ACTIVITY: With the pictures omitted, transcribe each line below exactly as it is.

GIVEN INFORMATION:
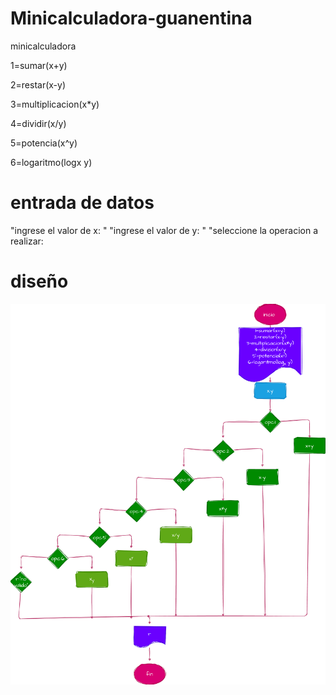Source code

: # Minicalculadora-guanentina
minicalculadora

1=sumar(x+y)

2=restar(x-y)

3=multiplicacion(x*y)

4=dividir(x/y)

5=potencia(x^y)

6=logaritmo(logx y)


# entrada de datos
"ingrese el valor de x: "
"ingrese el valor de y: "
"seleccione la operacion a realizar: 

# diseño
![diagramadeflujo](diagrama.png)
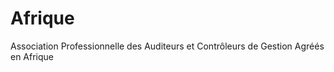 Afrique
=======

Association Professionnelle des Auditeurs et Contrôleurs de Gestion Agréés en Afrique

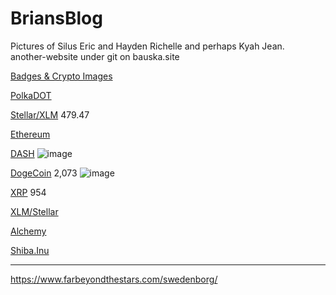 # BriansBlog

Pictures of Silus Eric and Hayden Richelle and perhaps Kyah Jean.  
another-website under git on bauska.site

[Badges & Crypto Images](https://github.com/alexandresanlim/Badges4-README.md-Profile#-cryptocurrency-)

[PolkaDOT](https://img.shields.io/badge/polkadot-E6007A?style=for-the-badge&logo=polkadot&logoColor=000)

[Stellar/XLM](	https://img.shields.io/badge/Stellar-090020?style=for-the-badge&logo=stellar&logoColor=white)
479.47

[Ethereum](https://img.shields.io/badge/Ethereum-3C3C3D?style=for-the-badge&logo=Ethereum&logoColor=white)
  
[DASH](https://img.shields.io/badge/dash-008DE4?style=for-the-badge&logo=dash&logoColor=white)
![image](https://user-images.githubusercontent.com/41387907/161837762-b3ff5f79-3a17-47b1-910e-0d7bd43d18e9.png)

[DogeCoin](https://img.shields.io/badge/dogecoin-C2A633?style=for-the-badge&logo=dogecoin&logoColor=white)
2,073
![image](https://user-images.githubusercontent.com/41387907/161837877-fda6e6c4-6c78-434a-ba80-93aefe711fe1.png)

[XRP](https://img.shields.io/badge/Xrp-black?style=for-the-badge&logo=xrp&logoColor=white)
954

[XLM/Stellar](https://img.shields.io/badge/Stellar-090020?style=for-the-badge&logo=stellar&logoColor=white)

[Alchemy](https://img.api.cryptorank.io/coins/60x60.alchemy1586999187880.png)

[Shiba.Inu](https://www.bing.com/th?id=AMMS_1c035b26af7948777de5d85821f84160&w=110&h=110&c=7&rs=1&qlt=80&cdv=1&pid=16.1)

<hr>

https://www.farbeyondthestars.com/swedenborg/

FINISHED EXERCISE:
Source code

: # Minicalculadora-guanentina
minicalculadora

1=sumar(x+y)

2=restar(x-y)

3=multiplicacion(x*y)

4=dividir(x/y)

5=potencia(x^y)

6=logaritmo(logx y)


# entrada de datos
"ingrese el valor de x: "
"ingrese el valor de y: "
"seleccione la operacion a realizar: 

# diseño
![diagramadeflujo](diagrama.png)
 Afrique
=======

Association Professionnelle des Auditeurs et Contrôleurs de Gestion Agréés en Afrique

 # BriansBlog

Pictures of Silus Eric and Hayden Richelle and perhaps Kyah Jean.  
another-website under git on bauska.site

[Badges & Crypto Images](https://github.com/alexandresanlim/Badges4-README.md-Profile#-cryptocurrency-)

[PolkaDOT](https://img.shields.io/badge/polkadot-E6007A?style=for-the-badge&logo=polkadot&logoColor=000)

[Stellar/XLM](	https://img.shields.io/badge/Stellar-090020?style=for-the-badge&logo=stellar&logoColor=white)
479.47

[Ethereum](https://img.shields.io/badge/Ethereum-3C3C3D?style=for-the-badge&logo=Ethereum&logoColor=white)
  
[DASH](https://img.shields.io/badge/dash-008DE4?style=for-the-badge&logo=dash&logoColor=white)
![image](https://user-images.githubusercontent.com/41387907/161837762-b3ff5f79-3a17-47b1-910e-0d7bd43d18e9.png)

[DogeCoin](https://img.shields.io/badge/dogecoin-C2A633?style=for-the-badge&logo=dogecoin&logoColor=white)
2,073
![image](https://user-images.githubusercontent.com/41387907/161837877-fda6e6c4-6c78-434a-ba80-93aefe711fe1.png)

[XRP](https://img.shields.io/badge/Xrp-black?style=for-the-badge&logo=xrp&logoColor=white)
954

[XLM/Stellar](https://img.shields.io/badge/Stellar-090020?style=for-the-badge&logo=stellar&logoColor=white)

[Alchemy](https://img.api.cryptorank.io/coins/60x60.alchemy1586999187880.png)

[Shiba.Inu](https://www.bing.com/th?id=AMMS_1c035b26af7948777de5d85821f84160&w=110&h=110&c=7&rs=1&qlt=80&cdv=1&pid=16.1)

<hr>

https://www.farbeyondthestars.com/swedenborg/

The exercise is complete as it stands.